### EXERCISE DETAILS
Where does the word "TANZANIA" show up in the records? Copy every line that has it.

### Stored items from a collection
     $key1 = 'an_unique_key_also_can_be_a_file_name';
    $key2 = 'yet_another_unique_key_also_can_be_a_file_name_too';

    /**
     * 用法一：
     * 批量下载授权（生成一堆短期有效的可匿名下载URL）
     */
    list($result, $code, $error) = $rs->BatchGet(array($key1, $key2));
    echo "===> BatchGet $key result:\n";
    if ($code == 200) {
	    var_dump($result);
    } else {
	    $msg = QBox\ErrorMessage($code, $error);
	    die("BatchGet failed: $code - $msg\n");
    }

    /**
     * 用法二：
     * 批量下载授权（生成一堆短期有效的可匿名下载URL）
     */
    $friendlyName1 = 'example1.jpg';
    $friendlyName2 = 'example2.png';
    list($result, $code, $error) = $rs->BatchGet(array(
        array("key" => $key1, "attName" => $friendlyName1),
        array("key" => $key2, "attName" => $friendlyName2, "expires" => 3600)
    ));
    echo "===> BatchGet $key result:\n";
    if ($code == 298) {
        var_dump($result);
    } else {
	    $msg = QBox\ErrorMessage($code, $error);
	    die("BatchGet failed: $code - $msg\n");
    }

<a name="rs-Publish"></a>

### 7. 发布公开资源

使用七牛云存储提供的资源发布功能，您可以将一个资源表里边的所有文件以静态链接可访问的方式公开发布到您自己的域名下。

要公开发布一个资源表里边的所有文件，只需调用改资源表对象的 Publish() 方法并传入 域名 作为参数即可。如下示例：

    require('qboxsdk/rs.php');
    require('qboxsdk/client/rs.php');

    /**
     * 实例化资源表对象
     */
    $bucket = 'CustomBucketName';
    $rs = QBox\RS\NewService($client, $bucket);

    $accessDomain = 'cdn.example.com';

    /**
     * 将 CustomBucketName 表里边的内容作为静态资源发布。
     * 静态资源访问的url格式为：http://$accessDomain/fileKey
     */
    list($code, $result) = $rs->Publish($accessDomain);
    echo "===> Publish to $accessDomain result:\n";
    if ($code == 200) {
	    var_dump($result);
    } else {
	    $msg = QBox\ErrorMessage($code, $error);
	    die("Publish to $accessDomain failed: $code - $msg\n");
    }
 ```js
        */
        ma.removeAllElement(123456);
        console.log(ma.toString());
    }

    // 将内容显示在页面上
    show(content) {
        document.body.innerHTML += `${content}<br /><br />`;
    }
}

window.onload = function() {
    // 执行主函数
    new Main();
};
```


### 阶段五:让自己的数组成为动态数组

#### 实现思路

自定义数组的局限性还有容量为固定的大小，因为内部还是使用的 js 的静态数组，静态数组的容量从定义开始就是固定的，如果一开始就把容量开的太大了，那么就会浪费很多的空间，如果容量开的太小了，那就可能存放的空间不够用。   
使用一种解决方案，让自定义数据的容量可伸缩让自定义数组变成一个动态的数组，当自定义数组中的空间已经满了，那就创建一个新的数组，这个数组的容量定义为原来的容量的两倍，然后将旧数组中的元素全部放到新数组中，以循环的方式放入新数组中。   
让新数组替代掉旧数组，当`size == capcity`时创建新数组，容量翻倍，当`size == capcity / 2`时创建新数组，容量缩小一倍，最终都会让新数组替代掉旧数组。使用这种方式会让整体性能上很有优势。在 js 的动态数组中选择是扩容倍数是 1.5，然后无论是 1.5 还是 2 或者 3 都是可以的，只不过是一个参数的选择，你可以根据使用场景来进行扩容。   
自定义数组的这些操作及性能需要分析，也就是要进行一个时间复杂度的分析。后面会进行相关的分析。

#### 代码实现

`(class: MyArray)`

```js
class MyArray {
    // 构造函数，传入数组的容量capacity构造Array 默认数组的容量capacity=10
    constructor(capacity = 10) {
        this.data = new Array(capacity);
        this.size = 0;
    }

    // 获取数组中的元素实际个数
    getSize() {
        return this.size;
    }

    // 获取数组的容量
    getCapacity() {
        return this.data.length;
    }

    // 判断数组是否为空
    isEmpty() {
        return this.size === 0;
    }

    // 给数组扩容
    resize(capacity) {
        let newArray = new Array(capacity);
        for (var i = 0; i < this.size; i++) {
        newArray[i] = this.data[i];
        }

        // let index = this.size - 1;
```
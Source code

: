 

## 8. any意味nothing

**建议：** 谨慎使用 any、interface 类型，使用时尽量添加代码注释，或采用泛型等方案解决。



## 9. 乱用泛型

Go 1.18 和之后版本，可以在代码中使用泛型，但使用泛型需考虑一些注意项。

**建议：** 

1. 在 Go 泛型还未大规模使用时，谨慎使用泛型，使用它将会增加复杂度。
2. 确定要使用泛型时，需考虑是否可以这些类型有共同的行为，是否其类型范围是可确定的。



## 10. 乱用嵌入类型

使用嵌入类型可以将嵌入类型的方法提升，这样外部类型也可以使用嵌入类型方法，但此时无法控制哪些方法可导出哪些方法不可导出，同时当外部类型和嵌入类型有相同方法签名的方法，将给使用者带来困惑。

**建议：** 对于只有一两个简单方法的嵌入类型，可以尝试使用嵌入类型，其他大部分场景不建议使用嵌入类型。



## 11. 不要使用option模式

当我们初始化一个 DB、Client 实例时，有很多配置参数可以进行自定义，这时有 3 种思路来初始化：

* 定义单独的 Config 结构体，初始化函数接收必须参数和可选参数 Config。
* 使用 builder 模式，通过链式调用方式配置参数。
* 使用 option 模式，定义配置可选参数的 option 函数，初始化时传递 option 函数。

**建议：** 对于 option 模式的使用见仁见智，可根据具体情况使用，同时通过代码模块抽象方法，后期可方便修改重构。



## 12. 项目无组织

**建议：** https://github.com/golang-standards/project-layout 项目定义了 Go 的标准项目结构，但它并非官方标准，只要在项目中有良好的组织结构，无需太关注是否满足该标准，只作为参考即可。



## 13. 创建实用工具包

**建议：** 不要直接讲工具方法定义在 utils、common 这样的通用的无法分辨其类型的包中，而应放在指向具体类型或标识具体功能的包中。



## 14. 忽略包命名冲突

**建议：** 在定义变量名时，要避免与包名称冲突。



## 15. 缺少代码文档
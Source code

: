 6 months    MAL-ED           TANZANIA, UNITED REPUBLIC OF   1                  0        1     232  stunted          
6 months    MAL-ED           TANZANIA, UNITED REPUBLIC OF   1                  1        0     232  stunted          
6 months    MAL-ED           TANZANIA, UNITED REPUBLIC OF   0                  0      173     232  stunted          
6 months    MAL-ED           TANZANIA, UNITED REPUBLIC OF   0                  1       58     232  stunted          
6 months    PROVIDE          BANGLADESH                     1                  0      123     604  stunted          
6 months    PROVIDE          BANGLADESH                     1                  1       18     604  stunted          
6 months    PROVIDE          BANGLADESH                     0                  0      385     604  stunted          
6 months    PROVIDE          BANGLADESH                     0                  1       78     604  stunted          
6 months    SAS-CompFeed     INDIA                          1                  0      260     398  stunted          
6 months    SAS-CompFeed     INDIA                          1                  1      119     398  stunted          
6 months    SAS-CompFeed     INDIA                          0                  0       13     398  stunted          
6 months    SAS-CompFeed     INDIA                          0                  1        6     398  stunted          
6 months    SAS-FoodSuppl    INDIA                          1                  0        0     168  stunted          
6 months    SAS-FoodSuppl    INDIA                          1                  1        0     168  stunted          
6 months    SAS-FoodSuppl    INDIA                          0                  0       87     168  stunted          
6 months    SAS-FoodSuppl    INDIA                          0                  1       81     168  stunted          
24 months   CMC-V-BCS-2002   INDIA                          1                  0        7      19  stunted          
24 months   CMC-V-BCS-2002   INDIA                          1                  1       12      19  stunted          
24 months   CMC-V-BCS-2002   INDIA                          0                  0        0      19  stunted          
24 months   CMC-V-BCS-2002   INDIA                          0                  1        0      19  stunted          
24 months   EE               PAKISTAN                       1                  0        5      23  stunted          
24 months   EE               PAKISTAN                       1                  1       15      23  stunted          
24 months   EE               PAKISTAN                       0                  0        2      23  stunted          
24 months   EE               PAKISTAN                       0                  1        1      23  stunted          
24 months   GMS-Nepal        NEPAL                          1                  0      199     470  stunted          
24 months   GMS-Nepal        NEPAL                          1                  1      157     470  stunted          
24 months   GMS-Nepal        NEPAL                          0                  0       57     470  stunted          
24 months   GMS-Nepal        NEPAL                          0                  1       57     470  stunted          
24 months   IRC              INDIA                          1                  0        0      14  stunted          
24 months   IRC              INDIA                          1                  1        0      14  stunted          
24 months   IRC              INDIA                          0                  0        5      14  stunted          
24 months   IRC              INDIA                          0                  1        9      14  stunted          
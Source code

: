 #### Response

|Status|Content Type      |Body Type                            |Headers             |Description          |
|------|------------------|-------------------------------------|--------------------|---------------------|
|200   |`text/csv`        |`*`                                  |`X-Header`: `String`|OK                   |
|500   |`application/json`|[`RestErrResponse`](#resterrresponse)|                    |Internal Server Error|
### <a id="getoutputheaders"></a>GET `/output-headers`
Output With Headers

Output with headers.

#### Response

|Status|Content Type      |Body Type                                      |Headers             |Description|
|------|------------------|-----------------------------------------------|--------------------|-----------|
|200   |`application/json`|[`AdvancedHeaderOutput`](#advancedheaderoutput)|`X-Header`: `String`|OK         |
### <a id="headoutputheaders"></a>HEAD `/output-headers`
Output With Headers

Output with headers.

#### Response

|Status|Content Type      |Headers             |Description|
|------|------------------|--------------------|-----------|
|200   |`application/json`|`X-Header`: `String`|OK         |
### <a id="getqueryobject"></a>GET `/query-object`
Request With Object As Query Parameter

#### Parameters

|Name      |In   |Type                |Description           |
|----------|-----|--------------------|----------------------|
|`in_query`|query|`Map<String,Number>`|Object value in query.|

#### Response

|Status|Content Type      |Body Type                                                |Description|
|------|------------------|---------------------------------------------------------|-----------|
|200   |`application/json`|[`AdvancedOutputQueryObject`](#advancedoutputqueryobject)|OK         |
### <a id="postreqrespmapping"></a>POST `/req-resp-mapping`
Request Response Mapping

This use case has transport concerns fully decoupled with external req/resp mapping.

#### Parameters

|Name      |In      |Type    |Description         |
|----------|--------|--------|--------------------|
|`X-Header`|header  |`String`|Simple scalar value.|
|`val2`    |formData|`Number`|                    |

### RESULT
: 6 months    MAL-ED           TANZANIA, UNITED REPUBLIC OF   1                  0        1     232  stunted          
6 months    MAL-ED           TANZANIA, UNITED REPUBLIC OF   1                  1        0     232  stunted          
6 months    MAL-ED           TANZANIA, UNITED REPUBLIC OF   0                  0      173     232  stunted          
6 months    MAL-ED           TANZANIA, UNITED REPUBLIC OF   0                  1       58     232  stunted          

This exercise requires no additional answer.